(Problem details):
Copy every line of the records that includes the word "align".

-----

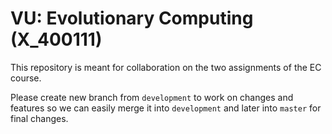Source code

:# VU: Evolutionary Computing (X_400111)

This repository is meant for collaboration on the two assignments of the EC course.

Please create new branch from `development` to work on changes and features so we can easily merge it into `development` and later into `master` for final changes.
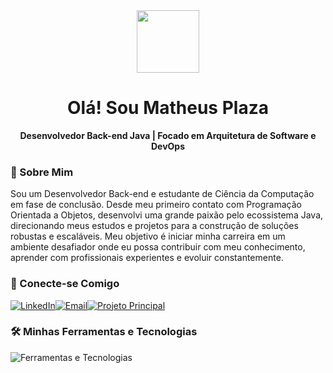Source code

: <div id="header" align="center">
  <img src="https://media.giphy.com/media/M9gbBd9nbDrOTu1Mqx/giphy.gif" width="100"/>
  <h1>Olá! Sou Matheus Plaza</h1>
  <p><strong>Desenvolvedor Back-end Java | Focado em Arquitetura de Software e DevOps</strong></p>
</div>

<div id="about" align="left">
  <h3>📄 Sobre Mim</h3>
  <p>
    Sou um Desenvolvedor Back-end e estudante de Ciência da Computação em fase de conclusão. Desde meu primeiro contato com Programação Orientada a Objetos, desenvolvi uma grande paixão pelo ecossistema Java, direcionando meus estudos e projetos para a construção de soluções robustas e escaláveis. Meu objetivo é iniciar minha carreira em um ambiente desafiador onde eu possa contribuir com meu conhecimento, aprender com profissionais experientes e evoluir constantemente.
  </p>
</div>

<div id="social" align="left">
  <h3>🤝 Conecte-se Comigo</h3>
  <a href="www.linkedin.com/in/matheus-plaza-3424aa267" target="_blank"><img src="https://img.shields.io/badge/LinkedIn-0077B5?style=for-the-badge&logo=linkedin&logoColor=white" alt="LinkedIn"/></a><a href="mailto:matheusplaza@alunos.utfpr.edu.br"><img src="https://img.shields.io/badge/Email-D14836?style=for-the-badge&logo=gmail&logoColor=white" alt="Email"/></a><a href="https://github.com/matheus-plaza/libraryAPI" target="_blank"><img src="https://img.shields.io/badge/Meu%20Projeto%20Principal-000000?style=for-the-badge&logo=github&logoColor=white" alt="Projeto Principal"/></a>
</div>

<div id="tech" align="left">
  <h3>🛠️ Minhas Ferramentas e Tecnologias</h3>
  <p>
    <img src="https://skillicons.dev/icons?i=java,spring,angular,docker,maven,hibernate,postgres,mysql,postman,linux,git,gitlab" alt="Ferramentas e Tecnologias"/>
 </p>

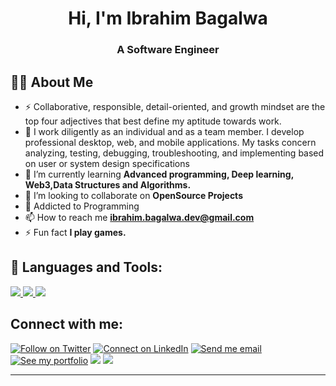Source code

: <h1 align="center">Hi, I'm Ibrahim Bagalwa</h1>
<h3 align="center">A Software Engineer</h3>


## 🙋‍♂️ About Me

- ⚡ Collaborative, responsible, detail-oriented, and growth mindset are the top four adjectives that best define my aptitude towards work.
- 👯 I work diligently as an individual and as a team member. I develop professional desktop, web, and mobile applications. My tasks concern analyzing, testing, debugging, troubleshooting, and implementing based on user or system design specifications
- 🌱 I’m currently learning **Advanced programming, Deep learning, Web3,Data Structures and Algorithms.**
- 👯 I’m looking to collaborate on **OpenSource Projects**
- 🙋‍ Addicted to Programming
- 📫 How to reach me **ibrahim.bagalwa.dev@gmail.com**
- ⚡ Fun fact **I play games.**

## 🚀 Languages and Tools:

<p align="left"> 
    <a href="https://developer.mozilla.org/en-US/docs/Web/JavaScript" target="_blank"> <img src="https://img.icons8.com/color/48/000000/javascript.png"/> </a> 
    <a href="https://www.typescriptlang.org/" target="_blank"> <img src="https://img.icons8.com/color/48/000000/typescript.png"> </a> 
    <a href="https://git-scm.com/" target="_blank"> <img src="https://img.icons8.com/color/48/000000/git.png"/> </a> 
</p>


## Connect with me:
<p align="left">

[![Follow on Twitter](https://img.shields.io/badge/--twitter?label=Twitter&logo=Twitter&style=social)](https://twitter.com/ibrahim_Bagalwa) [![Connect on LinkedIn](https://img.shields.io/badge/--linkedin?label=LinkedIn&logo=LinkedIn&style=social)](https://www.linkedin.com/in/ibrahim-bagalwa-831400198/) [![Send me email](https://img.shields.io/badge/--gmail?label=Gmail&logo=Gmail&style=social)](mailto:ibrahim.bagalwa.dev@gmail.com) [![See my portfolio](https://img.shields.io/badge/--portfolio?label=Portfolio&logo=portfolio&style=social)](https://ibrahimbagalwa.github.io/Portfolio/)
<a href="https://www.codewars.com/users/Ibrahim%20Bagalwa"><img src="https://www.codewars.com/users/Ibrahim%20Bagalwa/badges/micro"></a>
<a href="https://dev.to/ibrahimbagalwa"><img src="https://img.shields.io/badge/dev.to-0A0A0A?style=for-the-badge&logo=devdotto&logoColor=white"></a> </a> 
___
</p>
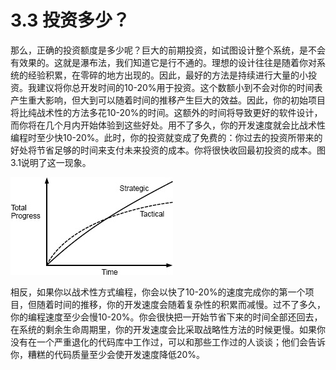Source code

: # 3.3 投资多少？

那么，正确的投资额度是多少呢？巨大的前期投资，如试图设计整个系统，是不会有效果的。这就是瀑布法，我们知道它是行不通的。理想的设计往往是随着你对系统的经验积累，在零碎的地方出现的。因此，最好的方法是持续进行大量的小投资。我建议将你总开发时间的10-20%用于投资。这个数额小到不会对你的时间表产生重大影响，但大到可以随着时间的推移产生巨大的效益。因此，你的初始项目将比纯战术性的方法多花10-20%的时间。这额外的时间将导致更好的软件设计，而你将在几个月内开始体验到这些好处。用不了多久，你的开发速度就会比战术性编程时至少快10-20%。此时，你的投资就变成了免费的：你过去的投资所带来的好处将节省足够的时间来支付未来投资的成本。你将很快收回最初投资的成本。图3.1说明了这一现象。

![图3.1: 在开始的时候，战术性的编程方法会比战略性的方法更快取得进展。然而，在战术性方法下，复杂性积累得更快，从而降低了生产力。随着时间的推移，战略方法会带来更大的进展。注：此图仅作为定性说明；我不知道有任何关于曲线精确形状的实践过的测量。](<../.gitbook/assets/image (1) (1).png>)

相反，如果你以战术性方式编程，你会以快了10-20%的速度完成你的第一个项目，但随着时间的推移，你的开发速度会随着复杂性的积累而减慢。过不了多久，你的编程速度至少会慢10-20%。你会很快把一开始节省下来的时间全部还回去，在系统的剩余生命周期里，你的开发速度会比采取战略性方法的时候更慢。如果你没有在一个严重退化的代码库中工作过，可以和那些工作过的人谈谈；他们会告诉你，糟糕的代码质量至少会使开发速度降低20%。
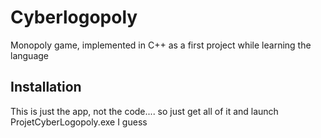 # Cyberlogopoly
Monopoly game, implemented in C++ as a first project while learning the language

## Installation
This is just the app, not the code.... so just get all of it and launch ProjetCyberLogopoly.exe I guess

-----

(Response):
: <div id="header" align="center">
<div id="about" align="left">
<div id="social" align="left">
<div id="tech" align="left">
: <h1 align="center">Hi, I'm Ibrahim Bagalwa</h1>
<h3 align="center">A Software Engineer</h3>
<p align="left"> 
<p align="left">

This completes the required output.